There’s so much more to chrysanthemums than the ubiquitous “garden mum”. Spider chrysanthemums are a wonderful and weirdly beautiful example. Like common “garden mums”, they trace their origin to hybrids of Chrysanthemum indicum, first developed in China more than 2000 years ago. Over the centuries, these so-called “florist’s chrysanthemums”, known botanically as Chrysanthemum morifolium, have diverged into a dizzying array of forms and colors, some of them bordering on the bizarre.
Which, brings us back to spider mums. As described by the National Chrysanthemum Society, this class of florist’s chrysanthemums produces blossoms with “long tubular ray florets which may coil or hook at the ends.” The masses of spaghetti-thin, curling “petals” do indeed have a spidery, or medusa-like, or starburst effect – spectacular in some cases, and almost sinister in others. Their distinctive form makes them favorites in wedding bouquets and other special-occasion floral arrangements.
As with most of the 13 classes of Chrysanthemum morifolium, spider mums have been bred and selected mainly for cut-flowers rather than for garden use. Consequently, few can tolerate frozen winters. Their October bloom times also leave them vulnerable to fall frost, limiting their usefulness as annuals to regions where frost comes a bit later (USDA zones 6-7 and warmer). Where suitable, they make choice additions to cut-flower borders and attention-grabbing (but relatively fussy) alternatives to common garden mums.
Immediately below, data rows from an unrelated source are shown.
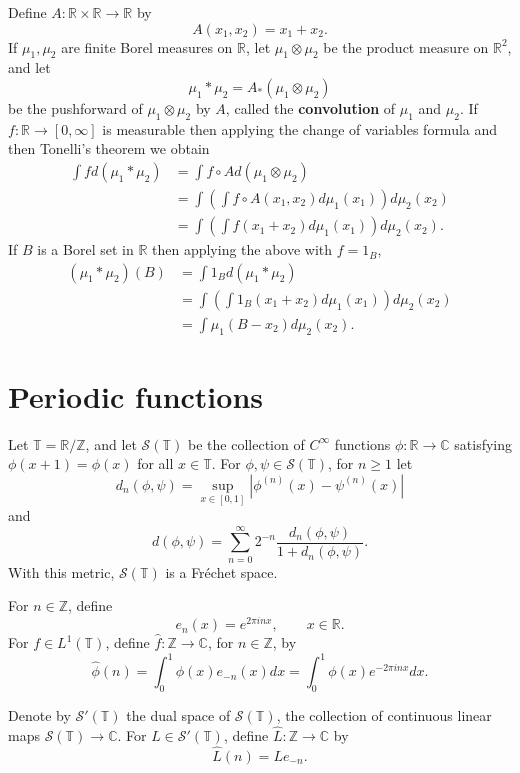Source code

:\documentclass{article}
\theoremstyle{definition}
\begin{document}
Define $A:\mathbb{R} \times \mathbb{R} \to \mathbb{R}$ by
\[
A(x_1,x_2) = x_1+x_2.
\]
If $\mu_1,\mu_2$ are finite Borel measures on $\mathbb{R}$,
let $\mu_1 \otimes \mu_2$ be the product measure on $\mathbb{R}^2$, and let
\[
\mu_1 * \mu_2=A_* (\mu_1 \otimes \mu_2)
\]
be the pushforward of $\mu_1 \otimes \mu_2$ by $A$, called the \textbf{convolution} of $\mu_1$ and $\mu_2$.
If $f:\mathbb{R} \to [0,\infty]$ is measurable then applying the change of variables formula and then Tonelli's
theorem we obtain
\begin{align*}
\int f d(\mu_1*\mu_2)&=\int f \circ A d(\mu_1 \otimes \mu_2)\\
&=\int \left( \int f \circ A(x_1,x_2) d\mu_1(x_1) \right) d\mu_2(x_2)\\
&=\int \left( \int f(x_1+x_2) d\mu_1(x_1) \right) d\mu_2(x_2).
\end{align*}
If $B$ is a Borel set in $\mathbb{R}$ then applying the above with $f=1_B$,
\begin{align*}
(\mu_1 * \mu_2)(B) &= \int 1_B d(\mu_1*\mu_2)\\
&= \int \left( \int 1_B(x_1+x_2) d\mu_1(x_1) \right) d\mu_2(x_2)\\
&=\int \mu_1(B-x_2) d\mu_2(x_2).
\end{align*}



\section{Periodic functions}
Let $\mathbb{T}=\mathbb{R}/\mathbb{Z}$, and let $\mathscr{S}(\mathbb{T})$ be the collection of
$C^\infty$ functions $\phi:\mathbb{R} \to \mathbb{C}$ satisfying
$\phi(x+1)=\phi(x)$ for all $x \in \mathbb{T}$.
For $\phi,\psi \in \mathscr{S}(\mathbb{T})$, for $n \geq 1$ let
\[
d_n(\phi,\psi) = \sup_{x \in [0,1]} |\phi^{(n)}(x)-\psi^{(n)}(x)|
\]
and
\[
d(\phi,\psi) = \sum_{n=0}^\infty 2^{-n}  \frac{d_n(\phi,\psi)}{1+d_n(\phi,\psi)}.
\]
With this metric, $\mathscr{S}(\mathbb{T})$ is a Fr\'echet space.

For $n \in \mathbb{Z}$, define
\[
e_n(x) = e^{2\pi inx},\qquad x \in \mathbb{R}.
\]
For $f \in L^1(\mathbb{T})$,
define $\widehat{f}:\mathbb{Z} \to \mathbb{C}$, 
 for $n \in \mathbb{Z}$, by
\[
\widehat{\phi}(n) =\int_0^1 \phi(x) e_{-n}(x) dx =  \int_0^1 \phi(x) e^{-2\pi inx} dx.
\]

Denote by $\mathscr{S}'(\mathbb{T})$ the dual space of $\mathscr{S}(\mathbb{T})$,
the collection of continuous linear maps $\mathscr{S}(\mathbb{T}) \to \mathbb{C}$.
For $L \in \mathscr{S}'(\mathbb{T})$, define $\widehat{L}:\mathbb{Z} \to \mathbb{C}$ by
\[
\widehat{L}(n) = L e_{-n}.
\]
\end{document}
In the garden, spider mums are best planted in spring after the danger of frost has passed. They thrive in full to partial sun and friable, fertile, humus-rich soil. Numerous cultivars are available by mail order from specialty growers, with a few sometimes finding their way to local nurseries and greenhouses. Among the most notable are ‘Descanso’, which bears huge medusa blooms in shades of bronze and apricot, the white-flowered ‘Chesapeake’, and ‘Fleur de Lis’ with its fountains of lilac-pink “petals”. To find these and other spider mums, visit King’s Mums.
Of course, in whatever climate, spider chrysanthemums can be grown the traditional way: in containers. Young plants purchased in late winter or early spring will prosper indoors or out (after danger of frost) in a coarse, fertile, compost-based potting mix, such as Fafard Professional Potting Mix. A deep 4-inch pot is good to start, but vigorously growing plants should be moved to larger containers every couple of months. After plants flower, they can be cut back and kept relatively dry in a cool, frost-free location.
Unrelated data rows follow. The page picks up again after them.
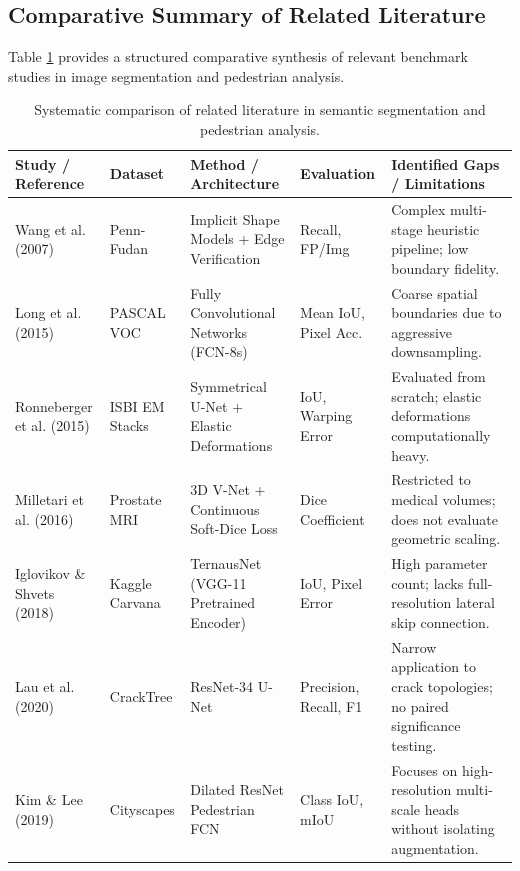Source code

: \documentclass[10pt,a4paper]{article}
\begin{document}
\subsection{Comparative Summary of Related Literature}
Table \ref{tab:lit_review} provides a structured comparative synthesis of relevant benchmark studies in image segmentation and pedestrian analysis.

\begin{table}[htbp]
\centering
\scriptsize
\setlength{\tabcolsep}{3.5pt}
\caption{Systematic comparison of related literature in semantic segmentation and pedestrian analysis.}
\label{tab:lit_review}
\begin{tabularx}{\linewidth}{>{\raggedright\arraybackslash}p{2.6cm} >{\raggedright\arraybackslash}p{1.7cm} >{\raggedright\arraybackslash}p{2.8cm} >{\raggedright\arraybackslash}p{2.1cm} X}
\toprule
\textbf{Study / Reference} & \textbf{Dataset} & \textbf{Method / Architecture} & \textbf{Evaluation} & \textbf{Identified Gaps / Limitations} \\
\midrule
Wang et al. (2007) \cite{wang2007object} & Penn-Fudan & Implicit Shape Models + Edge Verification & Recall, FP/Img & Complex multi-stage heuristic pipeline; low boundary fidelity. \\
Long et al. (2015) \cite{long2015fully} & PASCAL VOC & Fully Convolutional Networks (FCN-8s) & Mean IoU, Pixel Acc. & Coarse spatial boundaries due to aggressive downsampling. \\
Ronneberger et al. (2015) \cite{ronneberger2015unet} & ISBI EM Stacks & Symmetrical U-Net + Elastic Deformations & IoU, Warping Error & Evaluated from scratch; elastic deformations computationally heavy. \\
Milletari et al. (2016) \cite{milletari2016vnet} & Prostate MRI & 3D V-Net + Continuous Soft-Dice Loss & Dice Coefficient & Restricted to medical volumes; does not evaluate geometric scaling. \\
Iglovikov \& Shvets (2018) \cite{iglovikov2018ternausnet} & Kaggle Carvana & TernausNet (VGG-11 Pretrained Encoder) & IoU, Pixel Error & High parameter count; lacks full-resolution lateral skip connection. \\
Lau et al. (2020) \cite{lau2020pavement} & CrackTree & ResNet-34 U-Net & Precision, Recall, F1 & Narrow application to crack topologies; no paired significance testing. \\
Kim \& Lee (2019) \cite{kim2019pedestrian} & Cityscapes & Dilated ResNet Pedestrian FCN & Class IoU, mIoU & Focuses on high-resolution multi-scale heads without isolating augmentation. \\
\bottomrule
\end{tabularx}
\end{table}
\end{document}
For the full traditional effect, these mums should be disbudded. This involves pruning out all but a few stems and removing most or all of their side shoots. Only one to several flower buds are left to develop at the tip of each stem, resulting in exceptionally large blooms – just the thing to wow greenhouse visitors or chrysanthemum show judges. If you don’t disbud, you will get more flowers, but they will be smaller.
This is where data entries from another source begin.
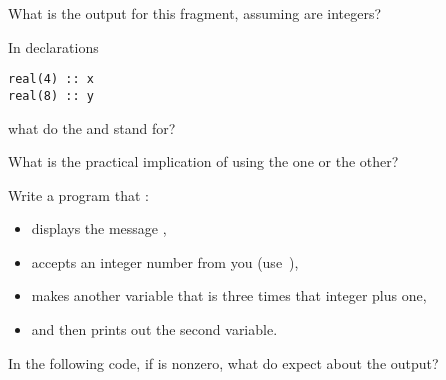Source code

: \begin{exercise}
  What is the output for this fragment, assuming  are integers?
\end{exercise}

\begin{exercise}
  \label{ex:f-elt-rev1}
  In declarations
\begin{lstlisting}
real(4) :: x
real(8) :: y
\end{lstlisting}
what do the  and  stand for?

What is the practical implication of using the one or the other?
\end{exercise}

\begin{exercise}
  \label{ex:read-writet3np1}
  Write a program that :
  \begin{itemize}
  \item displays the message ,
  \item accepts an integer number from you (use~),
  \item makes another variable that is three times that integer plus one,
  \item and then prints out the second variable.
  \end{itemize}
\end{exercise}

\begin{exercise}
  \label{ex:f-elt-rev2}
  In the following code, if  is nonzero, what do expect about
  the output?
\end{exercise}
Several U.S. public gardens – including Smith College Botanical Garden in Northampton, Massachusetts, and Longwood Gardens in Kennett Square, Pennsylvania – offer the ultimate in chrysanthemum “wow”, staging lavish displays of hundreds to thousands of florist’s chrysanthemums, grown (and disbudded) to perfection. Spiders, Anemones, Quills, and all manner of other chrysanthemums take center stage at Lyman Conservatory at the Botanic Garden of Smith College from November 5 to 20, and at Longwood’s 4-acre conservatory from October 22 to November 20. These chrysanthemum celebrations will convince even the most jaded observer that there’s far more to mums than the cushion mounds at the local garden center.